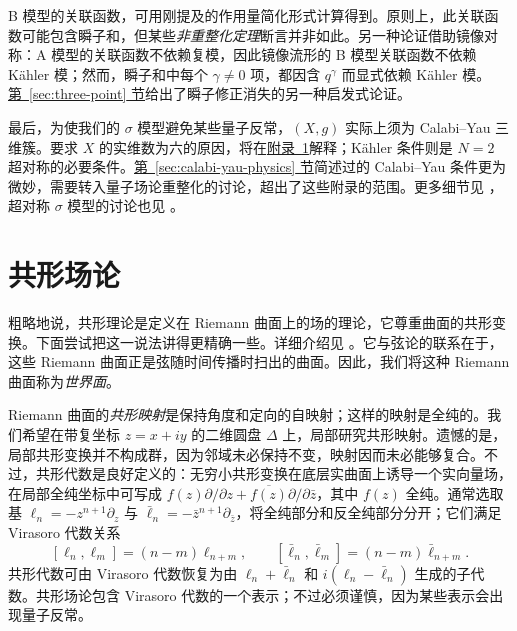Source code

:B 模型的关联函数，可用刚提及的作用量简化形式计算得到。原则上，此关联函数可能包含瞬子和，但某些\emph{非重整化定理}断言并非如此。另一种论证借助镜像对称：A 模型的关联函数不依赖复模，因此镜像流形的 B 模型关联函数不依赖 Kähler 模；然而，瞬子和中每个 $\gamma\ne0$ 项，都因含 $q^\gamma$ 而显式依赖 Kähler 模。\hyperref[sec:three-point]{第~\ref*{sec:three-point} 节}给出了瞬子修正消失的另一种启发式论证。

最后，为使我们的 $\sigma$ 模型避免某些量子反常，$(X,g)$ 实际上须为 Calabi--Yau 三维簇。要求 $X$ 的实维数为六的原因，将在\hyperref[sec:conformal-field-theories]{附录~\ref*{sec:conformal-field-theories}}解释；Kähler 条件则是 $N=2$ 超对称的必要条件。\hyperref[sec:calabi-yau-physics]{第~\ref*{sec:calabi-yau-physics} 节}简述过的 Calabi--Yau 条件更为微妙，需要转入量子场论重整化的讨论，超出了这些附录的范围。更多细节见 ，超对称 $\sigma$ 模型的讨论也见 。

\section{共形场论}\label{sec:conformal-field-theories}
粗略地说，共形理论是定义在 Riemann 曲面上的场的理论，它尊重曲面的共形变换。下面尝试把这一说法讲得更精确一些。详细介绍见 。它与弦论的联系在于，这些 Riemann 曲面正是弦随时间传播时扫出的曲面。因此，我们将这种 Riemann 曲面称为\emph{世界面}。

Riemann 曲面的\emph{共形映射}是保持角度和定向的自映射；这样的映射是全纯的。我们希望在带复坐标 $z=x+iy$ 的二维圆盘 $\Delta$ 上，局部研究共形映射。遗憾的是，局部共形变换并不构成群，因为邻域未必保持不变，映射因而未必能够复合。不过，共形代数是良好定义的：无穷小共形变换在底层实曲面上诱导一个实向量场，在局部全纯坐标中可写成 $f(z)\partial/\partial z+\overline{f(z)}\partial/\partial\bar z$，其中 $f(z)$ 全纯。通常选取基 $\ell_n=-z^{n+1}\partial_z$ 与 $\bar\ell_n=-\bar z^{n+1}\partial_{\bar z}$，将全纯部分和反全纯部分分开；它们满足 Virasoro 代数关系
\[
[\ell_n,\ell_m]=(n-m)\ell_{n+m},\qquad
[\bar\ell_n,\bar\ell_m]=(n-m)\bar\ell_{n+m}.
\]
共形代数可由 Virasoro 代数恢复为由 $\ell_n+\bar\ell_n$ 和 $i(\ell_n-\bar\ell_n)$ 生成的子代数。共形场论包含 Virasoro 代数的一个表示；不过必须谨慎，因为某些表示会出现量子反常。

...

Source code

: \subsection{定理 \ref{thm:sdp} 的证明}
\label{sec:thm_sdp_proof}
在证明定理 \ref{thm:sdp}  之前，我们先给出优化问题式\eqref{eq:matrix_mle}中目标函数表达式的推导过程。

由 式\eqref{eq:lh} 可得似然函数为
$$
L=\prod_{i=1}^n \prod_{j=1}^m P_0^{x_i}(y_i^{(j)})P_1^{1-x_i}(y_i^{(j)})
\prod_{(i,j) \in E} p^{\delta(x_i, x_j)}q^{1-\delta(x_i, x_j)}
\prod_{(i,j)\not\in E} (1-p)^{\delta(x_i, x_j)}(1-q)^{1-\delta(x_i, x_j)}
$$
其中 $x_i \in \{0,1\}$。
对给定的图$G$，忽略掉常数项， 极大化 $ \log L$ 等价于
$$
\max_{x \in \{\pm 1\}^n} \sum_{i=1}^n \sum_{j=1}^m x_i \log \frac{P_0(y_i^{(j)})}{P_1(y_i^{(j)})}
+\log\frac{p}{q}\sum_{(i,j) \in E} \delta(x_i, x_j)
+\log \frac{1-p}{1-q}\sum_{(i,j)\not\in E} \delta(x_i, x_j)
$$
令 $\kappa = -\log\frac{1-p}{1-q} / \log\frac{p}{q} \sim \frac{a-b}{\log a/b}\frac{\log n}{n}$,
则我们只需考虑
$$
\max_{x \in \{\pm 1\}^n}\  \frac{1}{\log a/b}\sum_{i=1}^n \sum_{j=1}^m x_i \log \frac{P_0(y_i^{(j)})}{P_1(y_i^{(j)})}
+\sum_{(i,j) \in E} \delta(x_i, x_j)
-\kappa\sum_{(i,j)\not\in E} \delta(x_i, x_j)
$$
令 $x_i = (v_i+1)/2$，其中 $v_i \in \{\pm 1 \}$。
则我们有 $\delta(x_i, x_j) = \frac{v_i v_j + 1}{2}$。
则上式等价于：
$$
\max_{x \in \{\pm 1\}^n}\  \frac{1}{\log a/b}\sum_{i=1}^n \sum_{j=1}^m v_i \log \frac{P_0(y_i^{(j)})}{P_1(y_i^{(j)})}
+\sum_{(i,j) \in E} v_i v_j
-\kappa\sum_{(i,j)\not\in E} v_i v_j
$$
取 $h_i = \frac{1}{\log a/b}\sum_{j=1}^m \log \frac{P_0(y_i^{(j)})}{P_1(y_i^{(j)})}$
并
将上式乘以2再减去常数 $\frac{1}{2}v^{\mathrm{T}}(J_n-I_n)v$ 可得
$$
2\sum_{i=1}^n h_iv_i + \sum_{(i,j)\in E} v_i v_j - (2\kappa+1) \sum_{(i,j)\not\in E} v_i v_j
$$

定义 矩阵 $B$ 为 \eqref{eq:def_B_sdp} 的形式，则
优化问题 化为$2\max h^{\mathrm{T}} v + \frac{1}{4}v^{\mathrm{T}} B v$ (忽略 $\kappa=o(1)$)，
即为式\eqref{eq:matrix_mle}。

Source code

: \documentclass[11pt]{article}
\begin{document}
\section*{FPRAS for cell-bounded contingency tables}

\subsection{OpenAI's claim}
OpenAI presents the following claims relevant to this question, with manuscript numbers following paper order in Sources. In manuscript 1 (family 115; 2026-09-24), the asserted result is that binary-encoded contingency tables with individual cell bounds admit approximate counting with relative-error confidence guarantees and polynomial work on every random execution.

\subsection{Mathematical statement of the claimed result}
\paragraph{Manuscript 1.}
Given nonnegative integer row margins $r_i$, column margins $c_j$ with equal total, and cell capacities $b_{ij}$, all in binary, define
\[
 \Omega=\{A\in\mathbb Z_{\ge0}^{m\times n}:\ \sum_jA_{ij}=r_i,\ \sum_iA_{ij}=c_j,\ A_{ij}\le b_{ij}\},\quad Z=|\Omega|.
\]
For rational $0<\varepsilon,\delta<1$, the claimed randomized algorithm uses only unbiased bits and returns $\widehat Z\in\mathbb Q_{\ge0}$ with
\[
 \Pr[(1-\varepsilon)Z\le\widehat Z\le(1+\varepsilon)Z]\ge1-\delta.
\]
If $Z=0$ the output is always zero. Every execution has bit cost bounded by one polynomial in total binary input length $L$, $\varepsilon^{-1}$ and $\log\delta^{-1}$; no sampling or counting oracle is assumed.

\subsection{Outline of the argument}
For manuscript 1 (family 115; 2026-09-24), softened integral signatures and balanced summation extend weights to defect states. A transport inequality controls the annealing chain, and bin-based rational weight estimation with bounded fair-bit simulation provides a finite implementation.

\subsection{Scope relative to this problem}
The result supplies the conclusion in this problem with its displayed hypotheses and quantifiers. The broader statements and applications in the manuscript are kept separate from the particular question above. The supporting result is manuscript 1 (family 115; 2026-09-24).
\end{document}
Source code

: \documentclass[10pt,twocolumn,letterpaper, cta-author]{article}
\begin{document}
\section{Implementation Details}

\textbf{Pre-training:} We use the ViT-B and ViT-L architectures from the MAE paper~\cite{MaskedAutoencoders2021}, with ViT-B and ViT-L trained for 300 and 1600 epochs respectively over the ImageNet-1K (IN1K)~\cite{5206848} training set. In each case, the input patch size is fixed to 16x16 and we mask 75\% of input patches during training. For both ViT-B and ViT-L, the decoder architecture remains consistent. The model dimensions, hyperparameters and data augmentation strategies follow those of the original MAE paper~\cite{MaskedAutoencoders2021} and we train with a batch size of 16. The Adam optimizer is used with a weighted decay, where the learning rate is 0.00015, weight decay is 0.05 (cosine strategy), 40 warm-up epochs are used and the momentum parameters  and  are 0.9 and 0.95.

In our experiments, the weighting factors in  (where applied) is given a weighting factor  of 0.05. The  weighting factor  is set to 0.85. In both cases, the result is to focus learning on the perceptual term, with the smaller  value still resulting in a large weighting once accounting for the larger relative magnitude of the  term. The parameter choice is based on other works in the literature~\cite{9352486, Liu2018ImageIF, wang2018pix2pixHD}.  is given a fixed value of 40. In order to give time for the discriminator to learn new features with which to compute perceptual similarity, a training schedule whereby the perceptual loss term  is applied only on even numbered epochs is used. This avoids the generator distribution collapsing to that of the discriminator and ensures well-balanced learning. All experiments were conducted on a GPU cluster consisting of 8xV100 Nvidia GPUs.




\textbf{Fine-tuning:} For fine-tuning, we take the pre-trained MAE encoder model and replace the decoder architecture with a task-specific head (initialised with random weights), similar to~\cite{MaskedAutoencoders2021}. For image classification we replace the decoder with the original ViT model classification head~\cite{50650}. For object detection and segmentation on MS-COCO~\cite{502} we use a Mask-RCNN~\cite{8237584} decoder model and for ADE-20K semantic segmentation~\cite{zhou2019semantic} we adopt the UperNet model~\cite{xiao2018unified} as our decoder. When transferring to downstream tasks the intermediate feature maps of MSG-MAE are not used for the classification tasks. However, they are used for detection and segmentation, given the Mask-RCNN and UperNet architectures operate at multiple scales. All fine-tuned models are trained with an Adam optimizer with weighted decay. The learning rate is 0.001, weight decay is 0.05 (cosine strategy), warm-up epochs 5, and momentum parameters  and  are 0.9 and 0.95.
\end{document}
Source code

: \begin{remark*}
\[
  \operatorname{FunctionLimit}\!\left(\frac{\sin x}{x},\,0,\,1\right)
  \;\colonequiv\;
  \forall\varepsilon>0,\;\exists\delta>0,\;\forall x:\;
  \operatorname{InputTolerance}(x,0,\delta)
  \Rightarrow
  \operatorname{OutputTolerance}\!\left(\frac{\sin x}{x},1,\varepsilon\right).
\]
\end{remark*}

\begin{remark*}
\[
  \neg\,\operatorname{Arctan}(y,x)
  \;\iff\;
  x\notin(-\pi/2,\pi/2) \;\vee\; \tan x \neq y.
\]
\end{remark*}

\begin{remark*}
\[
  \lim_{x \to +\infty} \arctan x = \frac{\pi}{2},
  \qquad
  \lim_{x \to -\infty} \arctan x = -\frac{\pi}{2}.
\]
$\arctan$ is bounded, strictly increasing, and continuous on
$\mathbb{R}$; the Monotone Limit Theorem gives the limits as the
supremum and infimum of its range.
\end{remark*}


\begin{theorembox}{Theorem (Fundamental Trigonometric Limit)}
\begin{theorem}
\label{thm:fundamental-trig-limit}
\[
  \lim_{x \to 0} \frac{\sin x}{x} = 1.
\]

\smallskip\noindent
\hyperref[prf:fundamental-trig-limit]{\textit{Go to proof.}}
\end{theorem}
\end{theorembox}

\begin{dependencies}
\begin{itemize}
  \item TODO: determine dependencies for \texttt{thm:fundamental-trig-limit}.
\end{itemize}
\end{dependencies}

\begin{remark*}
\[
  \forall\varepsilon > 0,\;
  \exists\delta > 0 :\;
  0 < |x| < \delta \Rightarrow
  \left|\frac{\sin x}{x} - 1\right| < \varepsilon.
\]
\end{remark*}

▶ GOAL OF THE EXERCISE:
Copy out each line of the listing where the string "optimizer" appears.

▶ EXERCISE SOLUTION:
\textbf{Pre-training:} We use the ViT-B and ViT-L architectures from the MAE paper~\cite{MaskedAutoencoders2021}, with ViT-B and ViT-L trained for 300 and 1600 epochs respectively over the ImageNet-1K (IN1K)~\cite{5206848} training set. In each case, the input patch size is fixed to 16x16 and we mask 75\% of input patches during training. For both ViT-B and ViT-L, the decoder architecture remains consistent. The model dimensions, hyperparameters and data augmentation strategies follow those of the original MAE paper~\cite{MaskedAutoencoders2021} and we train with a batch size of 16. The Adam optimizer is used with a weighted decay, where the learning rate is 0.00015, weight decay is 0.05 (cosine strategy), 40 warm-up epochs are used and the momentum parameters  and  are 0.9 and 0.95.
\textbf{Fine-tuning:} For fine-tuning, we take the pre-trained MAE encoder model and replace the decoder architecture with a task-specific head (initialised with random weights), similar to~\cite{MaskedAutoencoders2021}. For image classification we replace the decoder with the original ViT model classification head~\cite{50650}. For object detection and segmentation on MS-COCO~\cite{502} we use a Mask-RCNN~\cite{8237584} decoder model and for ADE-20K semantic segmentation~\cite{zhou2019semantic} we adopt the UperNet model~\cite{xiao2018unified} as our decoder. When transferring to downstream tasks the intermediate feature maps of MSG-MAE are not used for the classification tasks. However, they are used for detection and segmentation, given the Mask-RCNN and UperNet architectures operate at multiple scales. All fine-tuned models are trained with an Adam optimizer with weighted decay. The learning rate is 0.001, weight decay is 0.05 (cosine strategy), warm-up epochs 5, and momentum parameters  and  are 0.9 and 0.95.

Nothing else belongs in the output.